The two women had gone back to eating their tofu salads so I couldn’t tell to whom they were referring, but I was certain it was me. I worried through lunch and when I got home Cinelli said, “It’s because you don’t exercise.”

She is a great believer in the power of movement, as well as in eating the right food. The only reason I eat at Hugo’s is to win her approval. All men seek their wife’s esteem, if for nothing else than the reward that might follow. Good for you, honey, let’s go upstairs.

Sometimes I dine at Follow Your Heart, a super-healthy-food restaurant, and she practically begs me to kiss her.

“You don’t have dark circles and you don’t look like a raccoon,” Cinelli assured me. “But they are cute little animals, and you’re a cute little animal too, dear.”


“I don’t want to look like a raccoon, a baboon, a badger or a loon.”

“Then if you’re really worried about your health and not content to look like a forest creature, study the chart I brought home the other day.”

I did look at it, but the computations required just to determine my body mass were more than I was willing to undertake.

It said:

“1. Multiply your weight in pounds times 705. 2. Divide that number by your height in inches. 3. Divide that number by your height in inches again. 4. Use the chart to the right to see how you tip the scale.” I didn’t even try.

I don’t need games to tell me that my body mass is higher than a pot-bellied pig’s. I know I’m too fat when I can’t get into my Levis. If sucking in my stomach and twisting in tight circles won’t allow me to button up, I cut down on rigatoni and potato chips until I can once more dress without exhausting myself, although some consider the movement a form of clothing aerobics.

“You worry too much,” Cinelli said. “Worrying will kill you faster than dark circles. You can use a little makeup to cover any dark circles.”

“An ex-Marine using makeup? No way, Jose!”


People for the Ethical Treatment of Animals designated last week as World Vegetarian Week. Its purpose was to keep both humans and the animals we eat alive and in good health.

A brochure points out that every vegetarian saves the lives of more than 100 animals a year. It suggests that instead of pork chops or sirloin steaks, we try veggie burgers, tofu turkey and something called chik’n patties which, one presumes, are composed of non-bird ingredients.

Arguing with PETA is admittedly risky, because some of its members would gladly beat you senseless and spray paint your body red for abusing a field mouse, but I still must challenge their wisdom of saving cows.

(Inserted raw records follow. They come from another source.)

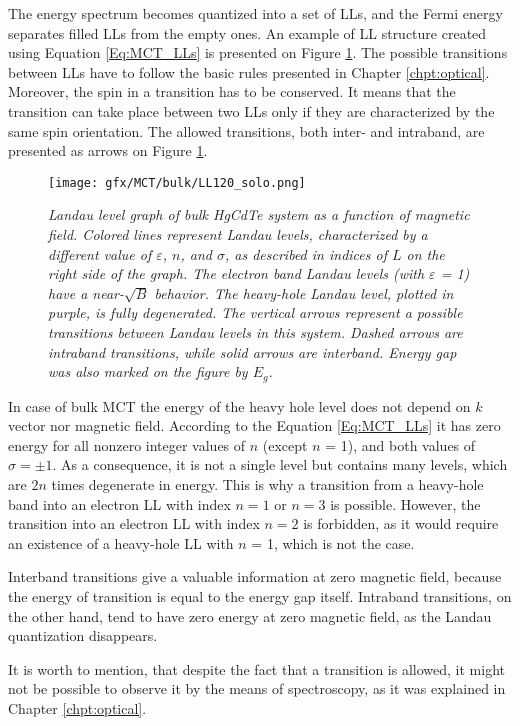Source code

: \documentclass[titlepage,a4paper]{book}
\begin{document}
The energy spectrum becomes quantized into a set of LLs, and the Fermi energy separates filled LLs from the empty ones. An example of LL structure created using Equation \ref{Eq:MCT_LLs} is presented on Figure \ref{fig:MCT_LL120_solo}. The possible transitions between LLs have to follow the basic rules presented in Chapter \ref{chpt:optical}. Moreover, the spin in a transition has to be conserved. It means that the transition can take place between two LLs only if they are characterized by the same spin orientation. The allowed transitions, both inter- and intraband, are presented as arrows on Figure \ref{fig:MCT_LL120_solo}. 
\begin{figure}[ht]
	\centering
	\texttt{[image: gfx/MCT/bulk/LL120\_solo.png]}
	\vspace{-10pt}
	\caption{\textit{Landau level graph of bulk HgCdTe system as a function of magnetic field. Colored lines represent Landau levels, characterized by a different value of $\varepsilon$, $n$, and $\sigma$, as described in indices of $L$ on the right side of the graph. The electron band Landau levels (with $\varepsilon$ = 1) have a near-$\sqrt{B}$ behavior. The heavy-hole Landau level, plotted in purple, is fully degenerated. The vertical arrows represent a possible transitions between Landau levels in this system. Dashed arrows are intraband transitions, while solid arrows are interband. Energy gap was also marked on the figure by $E_g$.}}
	\label{fig:MCT_LL120_solo}
\end{figure}

In case of bulk MCT the energy of the heavy hole level does not depend on $k$ vector nor magnetic field. According to the Equation \ref{Eq:MCT_LLs} it has zero energy for all nonzero integer values of $n$ (except $n$ = 1), and both values of $\sigma = \pm 1$. As a consequence, it is not a single level but contains many levels, which are $2n$ times degenerate in energy. This is why a transition from a heavy-hole band into an electron LL with index $n = 1$ or $n = 3$  is possible. However, the transition into an electron LL with index $n = 2$ is forbidden, as it would require an existence of a heavy-hole LL with $n$ = 1, which is not the case. 

Interband transitions give a valuable information at zero magnetic field, because the energy of transition is equal to the energy gap itself. Intraband transitions, on the other hand, tend to have zero energy at zero magnetic field, as the Landau quantization disappears.

It is worth to mention, that despite the fact that a transition is allowed, it might not be possible to observe it by the means of spectroscopy, as it was explained in Chapter \ref{chpt:optical}.
\end{document}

I don’t know about pigs and chickens, but I am told that when a cow breaks wind it emits methane gas, contributing to the greenhouse effect that causes global warming. According to one study, that amounts to 50 million metric tons of methane gas per year per cow. No study exists to determine if ranch hands and cattle wranglers are similarly contributing to the environmental disaster, but it’s possible.

There is no way that I know of to stop a cow from releasing what scientists politely call biological emissions. What that tells me is the more cows we save, the more we contribute to the destruction of Earth. If it keeps up, only cows and vegetarians would remain, grazing side by side on the open plains.

Worrying about my health, the planet, animals and the frightening possibility that PETA’s efforts might end up turning the world over to humorless true believers who eat nothing but organically grown lettuce and seaweed put me in a blue funk.

The only way to emerge from a b.f. is to have a nice, calming martini or a bone-in rib-eye. Due to the depth of my funk, we went to Monty’s steakhouse at the foot of the hill for dinner where I had both, and now the circles around my eyes have disappeared, my body mass has shrunk, and I am taller and younger.

So I say to hell with tofu. Pass me the cow.